▶ WHAT YOU NEED TO DO
Where a line holds the word "HTTP", copy it from the records.

== TASK MATERIAL

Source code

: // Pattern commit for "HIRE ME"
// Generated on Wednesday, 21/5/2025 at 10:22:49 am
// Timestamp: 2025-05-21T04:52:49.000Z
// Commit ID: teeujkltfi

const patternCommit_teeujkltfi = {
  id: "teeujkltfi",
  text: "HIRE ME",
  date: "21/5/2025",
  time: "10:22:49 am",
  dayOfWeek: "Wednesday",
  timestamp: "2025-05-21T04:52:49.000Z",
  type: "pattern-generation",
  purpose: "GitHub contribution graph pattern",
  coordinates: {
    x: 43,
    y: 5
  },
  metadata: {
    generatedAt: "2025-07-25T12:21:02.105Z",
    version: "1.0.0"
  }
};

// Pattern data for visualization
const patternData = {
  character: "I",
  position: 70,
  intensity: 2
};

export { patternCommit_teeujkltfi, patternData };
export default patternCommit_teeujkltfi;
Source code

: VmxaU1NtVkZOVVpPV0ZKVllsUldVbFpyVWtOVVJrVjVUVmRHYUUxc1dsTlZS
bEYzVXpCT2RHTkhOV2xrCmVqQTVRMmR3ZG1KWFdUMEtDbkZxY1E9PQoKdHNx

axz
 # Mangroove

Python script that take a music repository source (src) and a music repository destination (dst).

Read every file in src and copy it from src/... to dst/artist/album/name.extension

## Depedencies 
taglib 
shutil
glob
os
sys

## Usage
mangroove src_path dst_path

====
== TASK MATERIAL

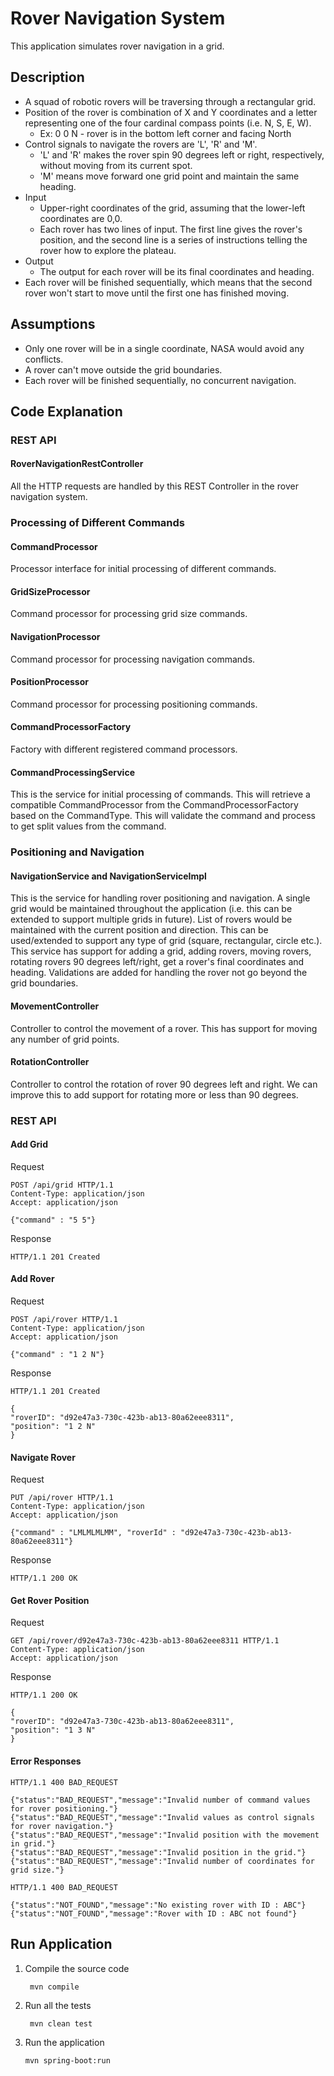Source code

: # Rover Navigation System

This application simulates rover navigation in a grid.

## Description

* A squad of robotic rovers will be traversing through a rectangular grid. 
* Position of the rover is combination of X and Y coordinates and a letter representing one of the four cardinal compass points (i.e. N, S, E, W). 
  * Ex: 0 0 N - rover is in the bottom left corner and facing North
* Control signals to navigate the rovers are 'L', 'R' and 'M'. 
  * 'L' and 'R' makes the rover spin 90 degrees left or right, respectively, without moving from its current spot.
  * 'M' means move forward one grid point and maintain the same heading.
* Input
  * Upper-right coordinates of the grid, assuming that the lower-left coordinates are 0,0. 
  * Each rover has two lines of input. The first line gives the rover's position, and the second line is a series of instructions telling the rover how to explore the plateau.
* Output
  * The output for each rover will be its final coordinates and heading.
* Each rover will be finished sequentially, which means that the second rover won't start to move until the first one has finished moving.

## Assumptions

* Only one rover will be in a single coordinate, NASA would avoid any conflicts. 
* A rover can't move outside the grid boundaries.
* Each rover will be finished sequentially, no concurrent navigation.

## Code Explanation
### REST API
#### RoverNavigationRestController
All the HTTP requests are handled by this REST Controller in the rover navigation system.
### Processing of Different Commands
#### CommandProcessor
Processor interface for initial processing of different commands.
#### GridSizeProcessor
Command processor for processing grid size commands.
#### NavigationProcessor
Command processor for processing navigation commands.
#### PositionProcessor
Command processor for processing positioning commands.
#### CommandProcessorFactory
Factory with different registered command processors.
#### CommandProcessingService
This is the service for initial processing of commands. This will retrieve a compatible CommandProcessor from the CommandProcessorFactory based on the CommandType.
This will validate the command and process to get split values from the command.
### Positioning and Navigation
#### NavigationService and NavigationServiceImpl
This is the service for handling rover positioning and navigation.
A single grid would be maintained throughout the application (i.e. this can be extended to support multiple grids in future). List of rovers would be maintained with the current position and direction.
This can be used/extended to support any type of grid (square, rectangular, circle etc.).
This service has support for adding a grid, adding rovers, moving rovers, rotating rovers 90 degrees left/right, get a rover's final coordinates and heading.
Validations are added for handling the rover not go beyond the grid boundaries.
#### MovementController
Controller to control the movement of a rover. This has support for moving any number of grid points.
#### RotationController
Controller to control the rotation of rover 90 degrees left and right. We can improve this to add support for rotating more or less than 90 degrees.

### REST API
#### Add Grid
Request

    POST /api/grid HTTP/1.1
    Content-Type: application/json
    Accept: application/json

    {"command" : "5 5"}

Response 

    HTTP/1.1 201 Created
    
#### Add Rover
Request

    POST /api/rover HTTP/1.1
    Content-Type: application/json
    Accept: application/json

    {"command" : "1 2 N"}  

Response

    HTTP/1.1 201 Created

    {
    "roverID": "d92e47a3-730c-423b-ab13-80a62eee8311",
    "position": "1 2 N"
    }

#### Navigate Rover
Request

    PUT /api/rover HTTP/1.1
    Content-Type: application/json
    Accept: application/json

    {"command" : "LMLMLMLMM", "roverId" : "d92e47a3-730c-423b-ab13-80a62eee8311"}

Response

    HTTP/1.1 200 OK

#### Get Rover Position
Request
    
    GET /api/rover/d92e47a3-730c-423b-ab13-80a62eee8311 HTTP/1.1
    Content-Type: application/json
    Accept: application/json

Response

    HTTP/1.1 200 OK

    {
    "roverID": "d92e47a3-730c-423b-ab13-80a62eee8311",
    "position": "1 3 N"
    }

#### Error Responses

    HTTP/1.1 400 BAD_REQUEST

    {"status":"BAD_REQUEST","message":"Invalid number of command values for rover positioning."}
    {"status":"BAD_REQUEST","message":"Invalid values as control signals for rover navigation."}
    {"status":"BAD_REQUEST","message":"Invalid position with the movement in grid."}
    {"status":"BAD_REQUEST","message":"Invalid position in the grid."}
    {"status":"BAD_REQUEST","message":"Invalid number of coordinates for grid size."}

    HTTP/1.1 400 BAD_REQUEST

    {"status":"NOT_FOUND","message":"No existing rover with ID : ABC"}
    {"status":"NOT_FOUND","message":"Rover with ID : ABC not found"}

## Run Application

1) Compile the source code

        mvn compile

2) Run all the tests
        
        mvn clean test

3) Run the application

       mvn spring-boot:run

====

▶ RESULT OF THE EXERCISE
All the HTTP requests are handled by this REST Controller in the rover navigation system.
    POST /api/grid HTTP/1.1
    HTTP/1.1 201 Created
    POST /api/rover HTTP/1.1
    HTTP/1.1 201 Created
    PUT /api/rover HTTP/1.1
    HTTP/1.1 200 OK
    GET /api/rover/d92e47a3-730c-423b-ab13-80a62eee8311 HTTP/1.1
    HTTP/1.1 200 OK
    HTTP/1.1 400 BAD_REQUEST
    HTTP/1.1 400 BAD_REQUEST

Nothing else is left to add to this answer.